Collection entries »
'''
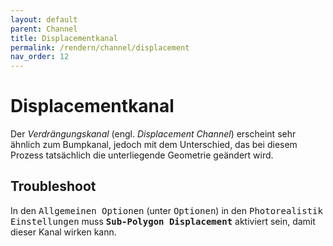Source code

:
 ```yaml
---
layout: default
parent: Channel
title: Displacementkanal
permalink: /rendern/channel/displacement
nav_order: 12
---
```

# Displacementkanal

Der _Verdrängungskanal_ (engl. _Displacement Channel_) erscheint sehr ähnlich zum Bumpkanal, jedoch mit dem Unterschied, das bei diesem Prozess tatsächlich die unterliegende Geometrie geändert wird.

## Troubleshoot
In den <samp>Allgemeinen Optionen</samp> (unter <samp>Optionen</samp>) in den <samp>Photorealistik Einstellungen</samp> muss <samp>**Sub-Polygon Displacement**</samp> aktiviert sein, damit dieser Kanal wirken kann.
'''
INSTRUCTIONS TO FOLLOW » Set down the lines from the one with "## Troubleshoot" through the end of the data above. Keep each exactly as written and add no other line.

ANSWER AREA »
## Troubleshoot
In den <samp>Allgemeinen Optionen</samp> (unter <samp>Optionen</samp>) in den <samp>Photorealistik Einstellungen</samp> muss <samp>**Sub-Polygon Displacement**</samp> aktiviert sein, damit dieser Kanal wirken kann.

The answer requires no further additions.